══ AVAILABLE DATA

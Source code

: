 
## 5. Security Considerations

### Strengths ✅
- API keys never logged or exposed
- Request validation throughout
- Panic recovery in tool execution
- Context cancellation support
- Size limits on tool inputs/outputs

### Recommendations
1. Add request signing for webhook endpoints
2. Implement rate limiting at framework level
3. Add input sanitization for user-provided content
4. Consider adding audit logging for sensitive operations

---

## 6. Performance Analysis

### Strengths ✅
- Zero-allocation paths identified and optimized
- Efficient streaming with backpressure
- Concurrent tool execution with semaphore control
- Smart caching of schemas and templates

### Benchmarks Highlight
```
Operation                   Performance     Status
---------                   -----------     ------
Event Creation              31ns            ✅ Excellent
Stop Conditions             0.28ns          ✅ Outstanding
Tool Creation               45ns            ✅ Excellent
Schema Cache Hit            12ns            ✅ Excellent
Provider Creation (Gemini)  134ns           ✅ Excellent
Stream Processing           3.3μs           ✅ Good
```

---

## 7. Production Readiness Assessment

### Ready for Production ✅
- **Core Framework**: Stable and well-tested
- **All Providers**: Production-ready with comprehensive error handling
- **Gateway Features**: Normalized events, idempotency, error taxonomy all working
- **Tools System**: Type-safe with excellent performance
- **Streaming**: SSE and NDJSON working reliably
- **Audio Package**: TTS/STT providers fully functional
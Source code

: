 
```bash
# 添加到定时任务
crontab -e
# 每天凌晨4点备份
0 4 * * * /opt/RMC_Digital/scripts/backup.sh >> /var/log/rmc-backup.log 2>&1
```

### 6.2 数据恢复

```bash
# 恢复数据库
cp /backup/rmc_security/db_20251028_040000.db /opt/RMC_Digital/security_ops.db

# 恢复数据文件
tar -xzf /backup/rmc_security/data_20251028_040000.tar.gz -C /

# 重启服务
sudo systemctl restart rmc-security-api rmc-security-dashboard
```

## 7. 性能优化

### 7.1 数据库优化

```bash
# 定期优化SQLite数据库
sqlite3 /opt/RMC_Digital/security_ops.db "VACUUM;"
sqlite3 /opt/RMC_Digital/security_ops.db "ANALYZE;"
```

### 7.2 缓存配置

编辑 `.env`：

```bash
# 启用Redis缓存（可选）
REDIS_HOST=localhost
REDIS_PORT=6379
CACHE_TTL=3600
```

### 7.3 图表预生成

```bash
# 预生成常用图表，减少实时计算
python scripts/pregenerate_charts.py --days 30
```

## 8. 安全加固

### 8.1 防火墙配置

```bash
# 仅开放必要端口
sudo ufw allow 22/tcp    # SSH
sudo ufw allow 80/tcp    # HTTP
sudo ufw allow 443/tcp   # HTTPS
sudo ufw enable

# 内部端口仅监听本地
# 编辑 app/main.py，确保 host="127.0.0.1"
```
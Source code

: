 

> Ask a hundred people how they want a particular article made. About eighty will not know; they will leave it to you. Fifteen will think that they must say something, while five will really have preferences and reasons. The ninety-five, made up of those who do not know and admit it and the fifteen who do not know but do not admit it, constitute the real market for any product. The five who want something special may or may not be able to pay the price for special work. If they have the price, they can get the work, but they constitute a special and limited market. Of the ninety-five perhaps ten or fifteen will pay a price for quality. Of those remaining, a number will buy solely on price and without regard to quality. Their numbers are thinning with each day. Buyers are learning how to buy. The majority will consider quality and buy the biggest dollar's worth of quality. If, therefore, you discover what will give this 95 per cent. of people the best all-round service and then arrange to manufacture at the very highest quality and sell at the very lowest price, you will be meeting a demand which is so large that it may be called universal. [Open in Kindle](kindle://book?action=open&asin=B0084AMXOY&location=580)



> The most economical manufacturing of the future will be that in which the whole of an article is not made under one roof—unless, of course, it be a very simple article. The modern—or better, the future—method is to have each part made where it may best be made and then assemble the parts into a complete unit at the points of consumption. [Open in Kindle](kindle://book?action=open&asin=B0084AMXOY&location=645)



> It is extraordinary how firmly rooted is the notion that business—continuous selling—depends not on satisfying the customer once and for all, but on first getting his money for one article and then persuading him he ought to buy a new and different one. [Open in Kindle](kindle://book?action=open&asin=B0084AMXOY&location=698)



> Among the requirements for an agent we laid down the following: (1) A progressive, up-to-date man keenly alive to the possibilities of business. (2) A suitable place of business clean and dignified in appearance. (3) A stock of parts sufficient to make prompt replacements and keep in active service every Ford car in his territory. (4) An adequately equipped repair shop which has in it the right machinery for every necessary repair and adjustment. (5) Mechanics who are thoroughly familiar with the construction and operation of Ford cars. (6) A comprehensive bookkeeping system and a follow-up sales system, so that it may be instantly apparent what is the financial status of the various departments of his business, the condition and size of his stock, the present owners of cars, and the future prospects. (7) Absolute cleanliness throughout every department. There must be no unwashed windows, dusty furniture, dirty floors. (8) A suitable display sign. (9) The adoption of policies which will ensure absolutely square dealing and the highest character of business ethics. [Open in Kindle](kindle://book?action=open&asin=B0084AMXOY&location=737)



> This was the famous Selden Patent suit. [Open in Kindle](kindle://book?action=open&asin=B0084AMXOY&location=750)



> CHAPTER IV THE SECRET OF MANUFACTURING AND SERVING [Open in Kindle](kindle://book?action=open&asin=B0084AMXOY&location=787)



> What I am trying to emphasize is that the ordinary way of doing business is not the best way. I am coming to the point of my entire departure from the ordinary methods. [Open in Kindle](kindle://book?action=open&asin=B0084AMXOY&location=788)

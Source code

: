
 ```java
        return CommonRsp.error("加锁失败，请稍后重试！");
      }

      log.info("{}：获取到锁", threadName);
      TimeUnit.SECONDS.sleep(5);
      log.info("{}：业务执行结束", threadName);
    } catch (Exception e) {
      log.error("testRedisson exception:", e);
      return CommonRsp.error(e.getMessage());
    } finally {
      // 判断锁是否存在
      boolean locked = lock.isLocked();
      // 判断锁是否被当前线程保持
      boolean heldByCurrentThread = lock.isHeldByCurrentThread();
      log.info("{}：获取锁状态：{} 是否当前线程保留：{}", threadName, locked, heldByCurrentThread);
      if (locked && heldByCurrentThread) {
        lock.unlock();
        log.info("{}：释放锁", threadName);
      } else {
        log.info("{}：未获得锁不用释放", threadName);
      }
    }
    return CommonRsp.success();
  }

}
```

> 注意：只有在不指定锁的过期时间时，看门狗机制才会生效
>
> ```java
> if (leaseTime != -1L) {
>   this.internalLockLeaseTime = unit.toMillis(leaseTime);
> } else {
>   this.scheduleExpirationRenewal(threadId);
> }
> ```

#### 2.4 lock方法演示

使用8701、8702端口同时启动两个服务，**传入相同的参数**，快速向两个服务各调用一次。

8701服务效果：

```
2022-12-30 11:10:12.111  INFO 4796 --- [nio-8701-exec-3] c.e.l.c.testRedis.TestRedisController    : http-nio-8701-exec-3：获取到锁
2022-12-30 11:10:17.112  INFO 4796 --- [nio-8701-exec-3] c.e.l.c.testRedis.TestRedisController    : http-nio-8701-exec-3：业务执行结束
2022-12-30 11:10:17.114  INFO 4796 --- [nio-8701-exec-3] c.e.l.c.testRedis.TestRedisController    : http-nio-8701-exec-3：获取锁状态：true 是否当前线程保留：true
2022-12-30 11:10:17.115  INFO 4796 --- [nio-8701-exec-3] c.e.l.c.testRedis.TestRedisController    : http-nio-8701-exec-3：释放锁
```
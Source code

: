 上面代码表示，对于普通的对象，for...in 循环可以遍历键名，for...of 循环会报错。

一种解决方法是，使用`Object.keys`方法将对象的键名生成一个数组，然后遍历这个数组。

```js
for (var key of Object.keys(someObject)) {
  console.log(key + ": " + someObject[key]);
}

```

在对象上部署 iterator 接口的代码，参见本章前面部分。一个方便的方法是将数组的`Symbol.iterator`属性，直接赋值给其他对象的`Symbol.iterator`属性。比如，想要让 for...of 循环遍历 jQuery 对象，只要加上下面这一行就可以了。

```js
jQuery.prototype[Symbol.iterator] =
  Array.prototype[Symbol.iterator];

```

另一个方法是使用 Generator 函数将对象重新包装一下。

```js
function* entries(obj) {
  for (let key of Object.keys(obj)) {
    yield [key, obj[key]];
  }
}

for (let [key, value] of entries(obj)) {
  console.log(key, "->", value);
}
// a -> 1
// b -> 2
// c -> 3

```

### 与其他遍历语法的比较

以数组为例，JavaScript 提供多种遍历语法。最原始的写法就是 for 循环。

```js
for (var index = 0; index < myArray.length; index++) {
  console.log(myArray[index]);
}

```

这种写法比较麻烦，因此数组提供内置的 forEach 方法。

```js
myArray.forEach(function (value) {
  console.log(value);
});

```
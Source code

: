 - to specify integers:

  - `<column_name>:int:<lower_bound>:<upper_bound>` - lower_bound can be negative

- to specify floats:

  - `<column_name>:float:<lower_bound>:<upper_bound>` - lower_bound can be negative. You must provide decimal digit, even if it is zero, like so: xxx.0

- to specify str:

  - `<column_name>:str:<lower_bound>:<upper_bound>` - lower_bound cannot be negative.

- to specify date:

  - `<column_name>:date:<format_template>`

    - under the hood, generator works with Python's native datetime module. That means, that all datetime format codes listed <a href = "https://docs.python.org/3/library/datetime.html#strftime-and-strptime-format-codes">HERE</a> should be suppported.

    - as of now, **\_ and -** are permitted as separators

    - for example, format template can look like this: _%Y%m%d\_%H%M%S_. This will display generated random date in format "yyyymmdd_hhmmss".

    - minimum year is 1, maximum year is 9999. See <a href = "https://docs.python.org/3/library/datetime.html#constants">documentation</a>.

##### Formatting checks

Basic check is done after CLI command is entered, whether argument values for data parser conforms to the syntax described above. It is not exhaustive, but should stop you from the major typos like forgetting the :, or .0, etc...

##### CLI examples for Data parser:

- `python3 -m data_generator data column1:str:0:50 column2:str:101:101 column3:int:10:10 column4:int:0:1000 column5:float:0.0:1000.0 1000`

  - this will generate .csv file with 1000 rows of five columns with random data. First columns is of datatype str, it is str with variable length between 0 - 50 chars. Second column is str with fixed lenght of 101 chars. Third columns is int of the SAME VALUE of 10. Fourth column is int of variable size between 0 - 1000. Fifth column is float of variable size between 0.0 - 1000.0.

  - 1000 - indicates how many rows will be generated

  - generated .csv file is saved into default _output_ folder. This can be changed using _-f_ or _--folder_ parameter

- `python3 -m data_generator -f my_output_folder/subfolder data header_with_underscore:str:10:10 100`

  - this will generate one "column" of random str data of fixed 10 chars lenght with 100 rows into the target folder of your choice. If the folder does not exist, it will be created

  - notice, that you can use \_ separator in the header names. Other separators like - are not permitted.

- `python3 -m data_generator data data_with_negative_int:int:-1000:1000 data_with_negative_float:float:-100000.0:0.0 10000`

════

TASK BRIEF -
Set down, from the entries above, exactly the lines from the one with "- API keys never logged or exposed" up to and including the one with "1. Add request signing for webhook endpoints", and no other lines.

YOUR SOLUTION -
- API keys never logged or exposed
- Request validation throughout
- Panic recovery in tool execution
- Context cancellation support
- Size limits on tool inputs/outputs

### Recommendations
1. Add request signing for webhook endpoints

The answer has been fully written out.